There’s a number of possible reasons for reliance on food banks, some more sympathetic than others. At the more sympathetic end of the scale there are cases where some kind of administrative or IT cock-up had led to delayed payment of welfare. At the less sympathetic end there are cases of people having no money for food because of welfare sanctions or because they’re hopeless at budgeting. And of course there’s a load of other scenarios/causes somewhere between those extremes.
There’s definitely a need for them. Even in the worst imaginable cases of self-inflicted food poverty (e.g. someone having no money for food because they spent all their welfare on scratch cards or magic beans) there's still the basic problem that someone can't afford to eat, which is especially hard to ignore when blameless children are involved. I certainly don't think less of a social worker or health visitor for writing a food bank referral in those cases. The more contentious point, I think, is whether their increased usage is (as often claimed) a reliable indicator of increased poverty, insufficient welfare provision, etc.

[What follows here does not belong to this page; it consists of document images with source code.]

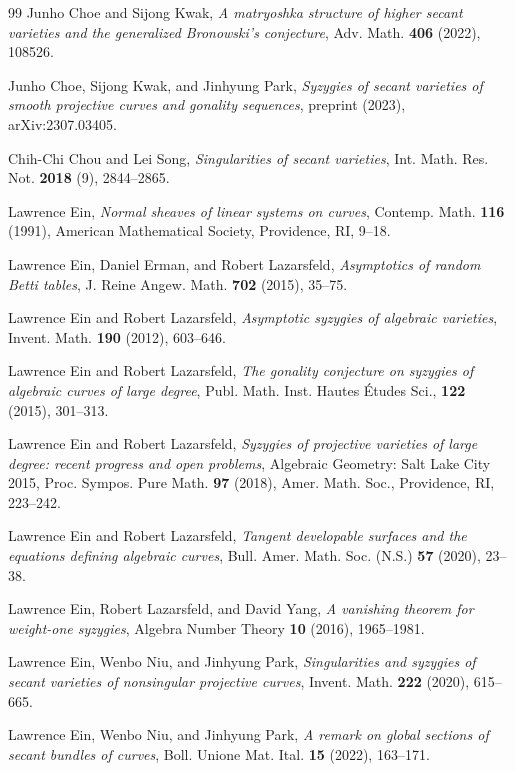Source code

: \documentclass[graybox]{svmult}
\begin{document}
\begin{thebibliography}{99}
Junho Choe and Sijong Kwak, \textit{A matryoshka structure of higher secant varieties and the generalized Bronowski's conjecture}, Adv. Math. \textbf{406} (2022), 108526.

Junho Choe, Sijong Kwak, and Jinhyung Park, \textit{Syzygies of secant varieties of smooth projective curves and gonality sequences},  preprint (2023), arXiv:2307.03405.

Chih-Chi Chou and Lei Song, \textit{Singularities of secant varieties}, Int. Math. Res. Not. \textbf{2018} (9), 2844--2865.

Lawrence Ein, \textit{Normal sheaves of linear systems on curves}, Contemp. Math. \textbf{116} (1991), American Mathematical Society, Providence, RI, 9--18.

Lawrence Ein, Daniel Erman, and Robert Lazarsfeld, \textit{Asymptotics of random Betti tables}, J. Reine Angew. Math. \textbf{702} (2015), 35--75.
	
Lawrence Ein and Robert Lazarsfeld, \textit{Asymptotic syzygies of algebraic varieties}, Invent. Math. \textbf{190} (2012), 603--646.	
	
Lawrence Ein and Robert Lazarsfeld, \textit{The gonality conjecture on syzygies of algebraic curves of large degree}, Publ. Math. Inst. Hautes \'Etudes Sci., \textbf{122} (2015), 301--313.

Lawrence Ein and Robert Lazarsfeld, \textit{Syzygies of projective varieties of large degree: recent progress and open problems}, Algebraic Geometry: Salt Lake City 2015, Proc. Sympos. Pure Math. \textbf{97} (2018), Amer. Math. Soc., Providence, RI, 223--242.

Lawrence Ein and Robert Lazarsfeld, \textit{Tangent developable surfaces and the equations defining algebraic curves}, Bull. Amer. Math. Soc. (N.S.) \textbf{57} (2020), 23--38.

Lawrence Ein, Robert Lazarsfeld, and David Yang, \textit{A vanishing theorem for weight-one syzygies}, Algebra Number Theory \textbf{10} (2016), 1965--1981.

Lawrence Ein, Wenbo Niu, and Jinhyung Park, \textit{Singularities and syzygies of secant varieties of nonsingular projective curves}, Invent. Math. \textbf{222} (2020), 615--665.

Lawrence Ein, Wenbo Niu, and Jinhyung Park, \textit{A remark on global sections of secant bundles of curves}, Boll. Unione Mat. Ital. \textbf{15} (2022), 163--171.


\end{thebibliography}
\end{document}
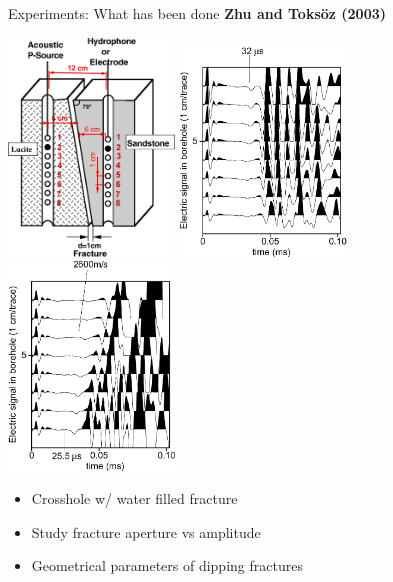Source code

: \documentclass[utf8]{beamer} \usetheme{lfcr} %
\begin{document}
\begin{frame}{Experiments: What has been done}
  {\textbf{Zhu and Toksöz (2003)}}

  \includegraphics[width=0.3315\textwidth]{Zhu_and_Toksoz_a_fig3}%
  \includegraphics[width=0.3315\textwidth]{Zhu_and_Toksoz_a_fig1}%
  \includegraphics[width=0.3315\textwidth]{Zhu_and_Toksoz_a_fig2}%

  \begin{itemize}
    \item Crosshole w/ water filled fracture
    \item Study fracture aperture vs amplitude
    \item Geometrical parameters of dipping fractures
  \end{itemize}

\end{frame}
%
\end{document}
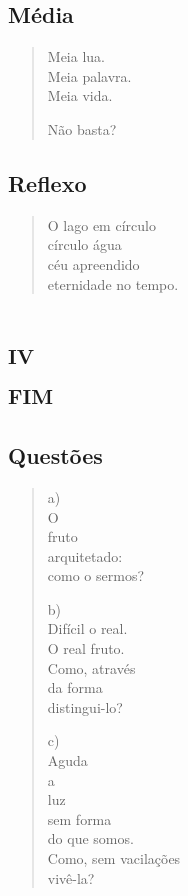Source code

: \chapter{Média}

\begin{verse}
Meia lua.\\
Meia palavra.\\
Meia vida.

Não basta?
\end{verse}

\chapter{Reflexo}

\begin{verse}
O lago em círculo\\
círculo água\\
céu apreendido\\
eternidade no tempo.
\end{verse}

\part*{\textsc{iv}\\\textsc{fim}}


\chapter{Questões}

\begin{verse}
a)\\
O\\
fruto\\
arquitetado:\\
como o sermos?

b)\\
Difícil o real.\\
O real fruto.\\
Como, através\\
da forma\\
distingui-lo?

c)\\
Aguda\\
a\\
luz\\
sem forma\\
do que somos.\\
Como, sem vacilações\\
vivê-la?
\end{verse}

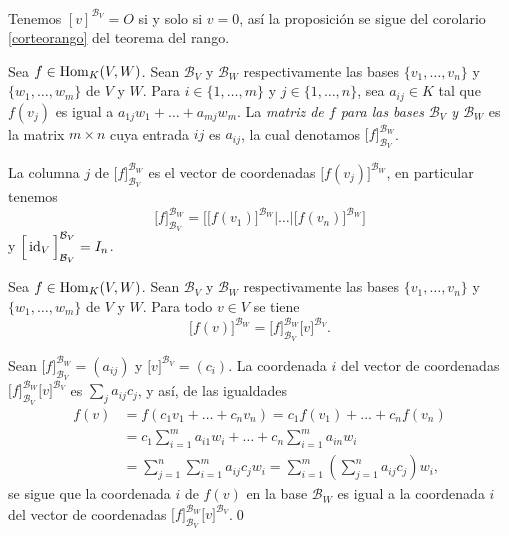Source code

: \dem Tenemos $\left[ v \right]^{\mathcal{B}_V}=O$ si y solo si $v=0$, as\'i la proposici\'on se sigue del corolario \ref{corteorango} del teorema del rango. 

\begin{defn}
Sea $f\in\operatorname{Hom}_K(V,W)$. Sean $\mathcal{B}_V$ y $\mathcal{B}_W$ respectivamente las bases $\{v_1,\ldots,v_n\}$ y $\{w_1,\ldots,w_m\}$ de $V$ y $W$. Para $i\in\{1,\ldots,m\}$ y $j\in\{1,\ldots,n\}$, sea $a_{ij}\in K$ tal que $f(v_j)$ es igual a $a_{1j}w_1+\ldots+a_{mj}w_m$. La \emph{matriz de $f$ para las bases $\mathcal{B}_V$ y $\mathcal{B}_W$} es la matrix $m\times n$ cuya entrada $ij$ es $a_{ij}$, la cual denotamos $\Big[ f \Big]^{\mathcal{B}_W}_{\mathcal{B}_V}$.
\end{defn}

\begin{obs}
La columna $j$ de $\Big[ f \Big]^{\mathcal{B}_W}_{\mathcal{B}_V}$ es el vector de coordenadas $\Big[f(v_j)\Big]^{\mathcal{B}_W}$, en particular tenemos 
$$\Big[f\Big]^{\mathcal{B}_W}_{\mathcal{B}_V}=\Bigg[\Big[ f(v_1)\Big]^{\mathcal{B}_W}\Big|\ldots \Big| \Big[ f(v_n)\Big]^{\mathcal{B}_W}\Bigg]$$
y $\Big[\operatorname{id}_V\Big]^{\mathcal{B}_V}_{\mathcal{B}_V}=I_n$.
\end{obs}

\begin{pro}
Sea $f\in\operatorname{Hom}_K(V,W)$. Sean $\mathcal{B}_V$ y $\mathcal{B}_W$ respectivamente las bases $\{v_1,\ldots,v_n\}$ y $\{w_1,\ldots,w_m\}$ de $V$ y $W$. Para todo $v\in V$ se tiene
$$\Big[ f(v)\Big]^{\mathcal{B}_W}=\Big[ f \Big]^{\mathcal{B}_W}_{\mathcal{B}_V}\Big[ v \Big]^{\mathcal{B}_V}.$$
\end{pro}

\dem Sean $\Big[ f \Big]^{\mathcal{B}_W}_{\mathcal{B}_V}=(a_{ij})$ y $\Big[v\Big]^{\mathcal{B}_V}=(c_i)$. La coordenada $i$ del vector de coordenadas $\Big[ f \Big]^{\mathcal{B}_W}_{\mathcal{B}_V}\Big[ v \Big]^{\mathcal{B}_V}$ es $\sum_j a_{ij}c_j$, y as\'i, de las igualdades
\begin{align*}
f(v) & = f(c_1v_1+\ldots+c_nv_n)=c_1f(v_1)+\ldots+c_nf(v_n)\\
 & = c_1\sum_{i=1}^m a_{i1}w_i+\ldots+c_n\sum_{i=1}^m a_{in}w_i\\
 & = \sum_{j=1}^n\sum_{i=1}^m a_{ij}c_jw_i=\sum_{i=1}^m\left(\sum_{j=1}^n a_{ij}c_j\right)w_i,
\end{align*}
se sigue que la coordenada $i$ de $f(v)$ en la base $\mathcal{B}_W$ es igual a la coordenada $i$ del vector de coordenadas  $\Big[ f \Big]^{\mathcal{B}_W}_{\mathcal{B}_V}\Big[ v \Big]^{\mathcal{B}_V}$.\qed


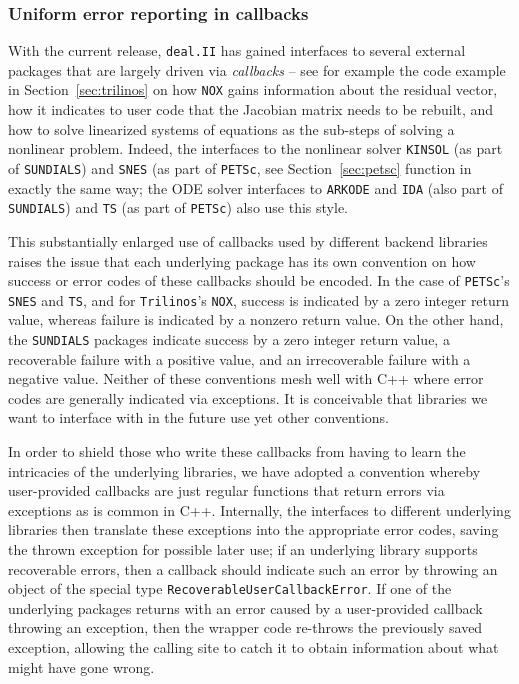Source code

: \documentclass{ansarticle-preprint}
\newcommand{\specialword}[1]{\texttt{#1}}
\newcommand{\dealii}{{\specialword{deal.II}}\xspace}
\newcommand{\trilinos}{{\specialword{Trilinos}}\xspace}
\newcommand{\petsc}{\specialword{PETSc}\xspace}
\newcommand{\snes}{{\specialword{SNES}}\xspace}
\newcommand{\ts}{{\specialword{TS}}\xspace}
\newcommand{\sundials}{{\specialword{SUNDIALS}}\xspace}
\newcommand{\kinsol}{{\specialword{KINSOL}}\xspace}
\newcommand{\ida}{{\specialword{IDA}}\xspace}
\newcommand{\arkode}{{\specialword{ARKODE}}\xspace}
\begin{document}
\subsubsection{Uniform error reporting in callbacks}\label{sec:callbacks}

With the current release, \dealii{} has gained interfaces to several
external packages that are largely driven via \textit{callbacks} --
see for example the code example in Section~\ref{sec:trilinos} on how
\texttt{NOX} gains information about the residual vector, how it indicates to
user code that the Jacobian matrix needs to be rebuilt,
and how to solve linearized systems of equations as the sub-steps of
solving a nonlinear problem. Indeed, the interfaces to the nonlinear
solver \kinsol{} (as part of \sundials{}) and \snes{} (as part of \petsc, see
Section~\ref{sec:petsc} function in exactly the same way; the
ODE solver interfaces to \arkode{} and \ida{} (also part of \sundials{}) and \ts{}
(as part of \petsc{}) also use this style.

This substantially enlarged use of callbacks used by different backend
libraries raises the issue that each underlying package has its own
convention on how success or error codes of these callbacks should be
encoded. In the case of \petsc{}'s \snes{} and \ts{}, and for \trilinos{}'s \texttt{NOX},
success is indicated by a zero integer return value, whereas failure is
indicated by a nonzero return value. On the other hand, the \sundials{}
packages indicate success by a zero integer return value, a
recoverable failure with a positive value, and an irrecoverable failure
with a negative value. Neither of these conventions mesh well with C++
where error codes are generally indicated via exceptions.
It is conceivable that libraries we want to
interface with in the future use yet other conventions.

In order to shield those who write these callbacks from having to
learn the intricacies of the underlying libraries, we have adopted a
convention whereby user-provided callbacks are just regular functions
that return errors via exceptions as is common in C++. Internally, the
interfaces to different underlying libraries then translate these
exceptions into the appropriate error codes, saving the thrown exception for possible
later use; if an underlying library supports
recoverable errors, then a callback should indicate such an error by
throwing an object of the special type
\texttt{RecoverableUserCallbackError}. If one of the underlying
packages returns with an error caused by a user-provided callback
throwing an exception, then the wrapper code re-throws the previously
saved exception, allowing the calling site to catch it to obtain information
about what might have gone wrong.
\end{document}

Do you have any first hand experience of food banks? You do seem to have more of an insight than Alty and his theoretical bullshit that's for sure. Having worked on the frontline with unemployed people for 10 years my experience is that a small minority of them are taking the piss. Having been in this work for so long I can spot a glassback from a mile off and I will honestly say that while I have been doing outreach at a foodbank only a tiny percentage of the small minority of the glassbacks attend. Many of them are people with mental health problems who are struggling with stuff like finding it hard to manage the transition from a fortnightly payment of JSA to a monthly payment of Universal Creit. My role there is to try and register them on our project where we upskill them, compile a CV with them and teach them where and how to apply for jobs and believe it or not I get a lot of referrals from the foodbank.
I'm not saying that only people who use or or work at foodbanks can really understand the societal and political causes that give rise to them, however, it really pisses me off when people like your protege Alty whose understanding of all this is a million miles away from reality pontificate about it.